As part of the expansion, USF also will develop some commercial property lining U.S. 41 through public-private partnerships as a means to encourage new services that cater to students -- like coffee shops, retail and pizza parlors.

The university would house offices and other services on the second floor of those

buildings, said Dennis Stover, regional vice chancellor for advancement and university relations.

The idea is for other private businesses to then also migrate there to be a part of the revitalization.

"That will happen fairly quickly," Stover said. "We have already put some feelers out there and businesses have been talking to us about the opportunities."

About 4,500 students now are enrolled at USF Sarasota-Manatee. As the plan unfolds, the college expects that number to double -- also creating about 100 new positions through faculty and ancillary staff. That's not counting the private sector jobs to follow.

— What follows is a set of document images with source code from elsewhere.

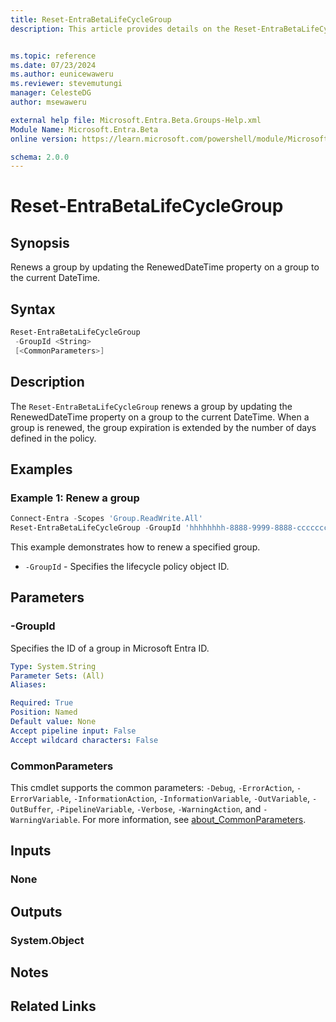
 ```yaml
---
title: Reset-EntraBetaLifeCycleGroup
description: This article provides details on the Reset-EntraBetaLifeCycleGroup command.


ms.topic: reference
ms.date: 07/23/2024
ms.author: eunicewaweru
ms.reviewer: stevemutungi
manager: CelesteDG
author: msewaweru

external help file: Microsoft.Entra.Beta.Groups-Help.xml
Module Name: Microsoft.Entra.Beta
online version: https://learn.microsoft.com/powershell/module/Microsoft.Entra.Beta/Reset-EntraBetaLifeCycleGroup

schema: 2.0.0
---
```


# Reset-EntraBetaLifeCycleGroup

## Synopsis

Renews a group by updating the RenewedDateTime property on a group to the current DateTime.

## Syntax

```powershell
Reset-EntraBetaLifeCycleGroup
 -GroupId <String>
 [<CommonParameters>]
```

## Description

The `Reset-EntraBetaLifeCycleGroup` renews a group by updating the RenewedDateTime property on a group to the current DateTime.
When a group is renewed, the group expiration is extended by the number of days defined in the policy.

## Examples

### Example 1: Renew a group

```powershell
Connect-Entra -Scopes 'Group.ReadWrite.All'
Reset-EntraBetaLifeCycleGroup -GroupId 'hhhhhhhh-8888-9999-8888-cccccccccccc'
```

This example demonstrates how to renew a specified group.

- `-GroupId` - Specifies the lifecycle policy object ID.

## Parameters

### -GroupId

Specifies the ID of a group in Microsoft Entra ID.

```yaml
Type: System.String
Parameter Sets: (All)
Aliases:

Required: True
Position: Named
Default value: None
Accept pipeline input: False
Accept wildcard characters: False
```

### CommonParameters

This cmdlet supports the common parameters: `-Debug`, `-ErrorAction`, `-ErrorVariable`, `-InformationAction`, `-InformationVariable`, `-OutVariable`, `-OutBuffer`, `-PipelineVariable`, `-Verbose`, `-WarningAction`, and `-WarningVariable`. For more information, see [about_CommonParameters](https://go.microsoft.com/fwlink/?LinkID=113216).

## Inputs

### None

## Outputs

### System.Object

## Notes

## Related Links
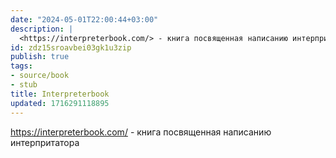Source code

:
 ```yaml
---
date: "2024-05-01T22:00:44+03:00"
description: |
  <https://interpreterbook.com/> - книга посвященная написанию интерпритатора
id: zdz15sroavbei03gk1u3zip
publish: true
tags:
- source/book
- stub
title: Interpreterbook
updated: 1716291118895
---
```


<https://interpreterbook.com/> - книга посвященная написанию интерпритатора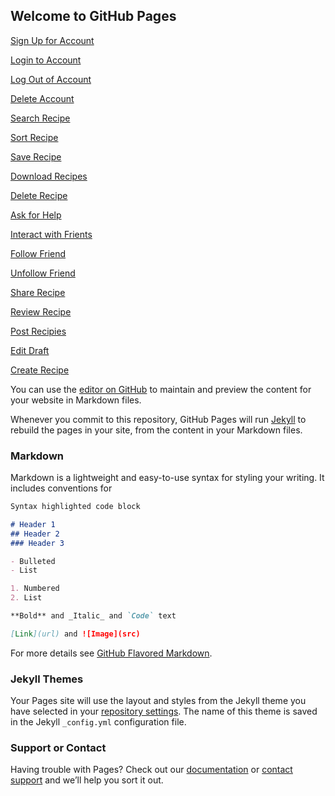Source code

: ## Welcome to GitHub Pages

[Sign Up for Account](Sign-Up-for-Account.html)

[Login to Account](Login-to-Account.html)

[Log Out of Account](Log-Out-of-Account.html)

[Delete Account](Delete-Account.html)

[Search Recipe](Search-Recipe.html)

[Sort Recipe](Sort-Recipes.html)

[Save Recipe](Save-Recipes.html)

[Download Recipes](Download-Recipe.html)

[Delete Recipe](Delete-Saved-Recipes.html)

[Ask for Help](Ask-for-Help.html)

[Interact with Frients](Interact-with-Friends.html)

[Follow Friend](Follow-Friend.html)

[Unfollow Friend](Unfollow-Friend.html)

[Share Recipe](Search-Recipe.html)

[Review Recipe](Review-Recipe.html)

[Post Recipies](Post-Recipies.html)

[Edit Draft](Edit-Draft.html)

[Create Recipe](Create-Recipe.html)

You can use the [editor on GitHub](https://github.com/Joshuarod890/personal-app/edit/gh-pages/index.md) to maintain and preview the content for your website in Markdown files.

Whenever you commit to this repository, GitHub Pages will run [Jekyll](https://jekyllrb.com/) to rebuild the pages in your site, from the content in your Markdown files.

### Markdown

Markdown is a lightweight and easy-to-use syntax for styling your writing. It includes conventions for

```markdown
Syntax highlighted code block

# Header 1
## Header 2
### Header 3

- Bulleted
- List

1. Numbered
2. List

**Bold** and _Italic_ and `Code` text

[Link](url) and ![Image](src)
```

For more details see [GitHub Flavored Markdown](https://guides.github.com/features/mastering-markdown/).

### Jekyll Themes

Your Pages site will use the layout and styles from the Jekyll theme you have selected in your [repository settings](https://github.com/Joshuarod890/personal-app/settings). The name of this theme is saved in the Jekyll `_config.yml` configuration file.

### Support or Contact

Having trouble with Pages? Check out our [documentation](https://docs.github.com/categories/github-pages-basics/) or [contact support](https://support.github.com/contact) and we’ll help you sort it out.
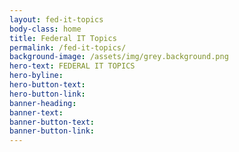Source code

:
 ```yaml
---
layout: fed-it-topics
body-class: home
title: Federal IT Topics
permalink: /fed-it-topics/
background-image: /assets/img/grey.background.png
hero-text: FEDERAL IT TOPICS
hero-byline:
hero-button-text: 
hero-button-link: 
banner-heading: 
banner-text: 
banner-button-text: 
banner-button-link: 
---
```

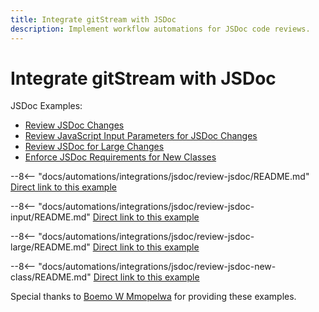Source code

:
 ```yaml
---
title: Integrate gitStream with JSDoc
description: Implement workflow automations for JSDoc code reviews.
---
```

# Integrate gitStream with JSDoc

JSDoc Examples:

* [Review JSDoc Changes](#review-jsdoc)
* [Review JavaScript Input Parameters for JSDoc Changes](#review-jsdoc-input-parameters)
* [Review JSDoc for Large Changes](#review-jsdoc-large-change)
* [Enforce JSDoc Requirements for New Classes](#review-new-class-jsdoc)


<a name="review-jsdoc"></a>
--8<-- "docs/automations/integrations/jsdoc/review-jsdoc/README.md"
[Direct link to this example](/automations/integrations/jsdoc/review-jsdoc/)

<a name="review-jsdoc-input-parameters"></a>
--8<-- "docs/automations/integrations/jsdoc/review-jsdoc-input/README.md"
[Direct link to this example](/automations/integrations/jsdoc/review-jsdoc-input/)

<a name="review-jsdoc-large-change"></a>
--8<-- "docs/automations/integrations/jsdoc/review-jsdoc-large/README.md"
[Direct link to this example](/automations/integrations/jsdoc/review-jsdoc-large/)

<a name="review-new-class-jsdoc"></a>
--8<-- "docs/automations/integrations/jsdoc/review-jsdoc-new-class/README.md"
[Direct link to this example](/automations/integrations/jsdoc/review-jsdoc-new-class/)

Special thanks to [Boemo W Mmopelwa](https://github.com/xTrilton) for providing these examples.
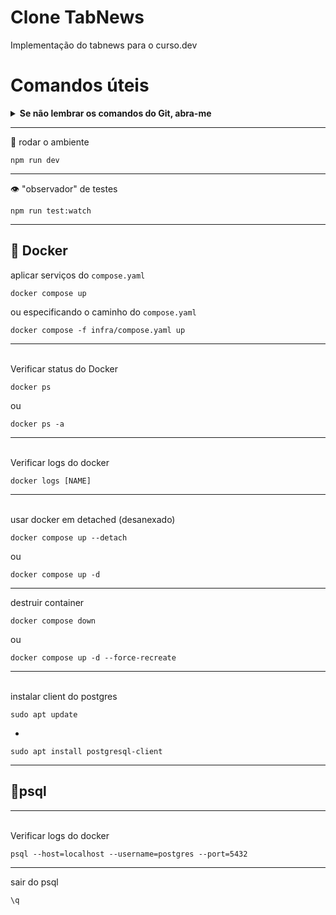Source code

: # Clone TabNews

Implementação do tabnews para o curso.dev

# Comandos úteis

<details>
  <summary><b>Se não lembrar os comandos do Git, abra-me</b></summary>
<br>
  <details>
    <summary><b>1. Conferir Status</b></summary>
    
```bash
    git status
```
    
  </details>

  <details>
    <summary><b>2. Trazer itens para o "palco"</b></summary>
<br>
Para adicionar um arquivo específico ou todas as alterações ao **staging area**: 
    
 ```
  git add [caminho ou arquivo]  
 ```
    
Para incluir todas as alterações de uma única vez, use:
    
```bash
git add . -A
```
    
  </details>
   <details>
     <summary><b>3. Commit</b></summary>
<br>
"Commitar" as alterações.
     
```bash
git commit -m 'detalhes da alteração'
```
     
 <details>  
   <summary>Destacar</summary>
<br>
Usar "`" destaca os caracteres.
   
```bash
git commit -m 'destaque os `detalhes da alteração`'
```
  </details>
</details>
<details>  
   <summary><b>4. Push</b></summary>
<br>
Publicar as alterações no repo remoto.
   
```bash
git push
```
  </details>
  
<details>  
   <summary><b>5. Pull</b></summary>
<br>
"Puxa" as mudanças do repo remoto e incorpora no branch local.
   
```bash
git pull
```
  </details>
  
</details>


---
🛞 rodar o ambiente

```
npm run dev
```
---
👁️ "observador" de testes

```
npm run test:watch
```
---

## 🐋 Docker

aplicar serviços do `compose.yaml`

```
docker compose up
```
ou especificando o caminho do `compose.yaml`

```
docker compose -f infra/compose.yaml up
```
---
<br>
Verificar status do Docker

```
docker ps
```
ou

```
docker ps -a
```
---
<br>
Verificar logs do docker

```
docker logs [NAME]
```
---
<br>
usar docker em detached (desanexado)

```
docker compose up --detach
```
ou
```
docker compose up -d
```
---
destruir container

```
docker compose down
```

ou 

```
docker compose up -d --force-recreate
```


---
<br>
instalar client do postgres

```
sudo apt update
```
+

```
sudo apt install postgresql-client
```
---
## 📅psql

---
<br>
Verificar logs do docker

```
psql --host=localhost --username=postgres --port=5432
```
---
sair do psql
```
\q
```

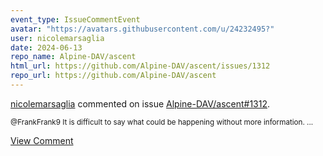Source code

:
 ```yaml
---
event_type: IssueCommentEvent
avatar: "https://avatars.githubusercontent.com/u/24232495?"
user: nicolemarsaglia
date: 2024-06-13
repo_name: Alpine-DAV/ascent
html_url: https://github.com/Alpine-DAV/ascent/issues/1312
repo_url: https://github.com/Alpine-DAV/ascent
---
```


<a href='https://github.com/nicolemarsaglia' target='_blank'>nicolemarsaglia</a> commented on issue <a href='https://github.com/Alpine-DAV/ascent/issues/1312' target='_blank'>Alpine-DAV/ascent#1312</a>.

<small>@FrankFrank9 It is difficult to say what could be happening without  more information. ...</small>

<a href='https://github.com/Alpine-DAV/ascent/issues/1312' target='_blank'>View Comment</a>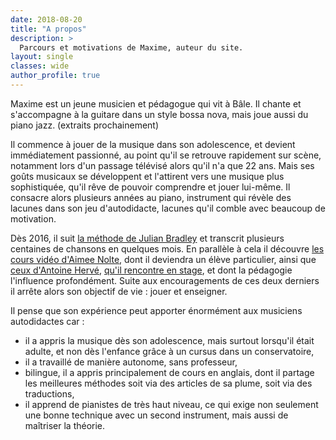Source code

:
 ```yaml
---
date: 2018-08-20
title: "A propos"
description: >
  Parcours et motivations de Maxime, auteur du site.
layout: single
classes: wide
author_profile: true
---
```


Maxime est un jeune musicien et pédagogue qui vit à Bâle. Il chante et 
s'accompagne à la guitare dans un style bossa nova, mais joue aussi du piano 
jazz. (extraits prochainement)

Il commence à jouer de la musique dans son adolescence, et devient 
immédiatement passionné, au point qu'il se retrouve rapidement sur scène, 
notamment lors d'un passage télévisé alors qu'il n'a que 22 ans. Mais ses goûts 
musicaux se développent et l'attirent vers une musique plus sophistiquée, qu'il 
rêve de pouvoir comprendre et jouer lui-même. Il consacre alors plusieurs 
années au piano, instrument qui révèle des lacunes dans son jeu d'autodidacte, 
lacunes qu'il comble avec beaucoup de motivation.

Dès 2016, il suit [la méthode de Julian Bradley][musical-ear] et transcrit 
plusieurs centaines de chansons en quelques mois. En parallèle à cela il 
découvre [les cours vidéo d'Aimee Nolte][aimee], dont il deviendra un élève 
particulier, ainsi que [ceux d'Antoine Hervé][antoine], [qu'il rencontre en 
stage][stage], et dont la pédagogie l'influence profondément. Suite aux 
encouragements de ces deux derniers il arrête alors son objectif de vie : jouer 
et enseigner.

Il pense que son expérience peut apporter énormément aux musiciens autodidactes 
car :

- il a appris la musique dès son adolescence, mais surtout lorsqu'il était 
adulte, et non dès l'enfance grâce à un cursus dans un conservatoire,
- il a travaillé de manière autonome, sans professeur,
- bilingue, il a appris principalement de cours en anglais, dont il partage les 
meilleures méthodes soit via des articles de sa plume, soit via des 
traductions,
- il apprend de pianistes de très haut niveau, ce qui exige non seulement une 
bonne technique avec un second instrument, mais aussi de maîtriser la théorie.

[musical-ear]:http://www.themusicalear.com
[aimee]:https://www.youtube.com/user/NolteFam
[antoine]:https://www.youtube.com/user/AntoineHerveOfficial
[stage]:/stage-musicien-professionnel/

Stover also said the university would likely purchase land from Manatee County and some private parcel owners to accommodate new buildings, but he declined to speculate on estimates. The university now sits on about 28 acres just north of University Parkway along U.S. 41.

Officials see the biggest impact being the inflated student population, which should also heighten local spending tied to parent visitations, orientations and other student-related events.

That bodes well for Sarasota/Bradenton International Airport, which is poised to benefit from an uptick in student flyers. Increased interest in property at the nearby industrial park also should draw more visitors to SRQ, said airport President and CEO Rick Piccolo.

"It will have a positive impact on the airport," Piccolo said. "A lot of parents will be coming into town and students flying home."

Area homebuilder Carlos Beruff also expects the university improvements to play into the hands of his Long Bar Pointe project -- a development that features 1,600 housing units blanketed over 523 acres just a short drive north of the USF campus.

Part of that blueprint calls for a hotel and convention center, which could see increased occupancy as a result, he said.

"Any significant amount of capital that's invested into an area always has positive economic results," Beruff said. "The question is how much? I fell in love with this area when I was 16 years old. Hopefully some of these students do the same."

Officials had varying levels of confidence in the university's ability to raise the funds needed.

If successful, they say the area will only benefit.

"This is kind of becoming an education corridor down there," said Bob Bartz, president of the Manatee Chamber of Commerce. "The restaurants and retail will help, but the bigger impact will be doubling the number of students."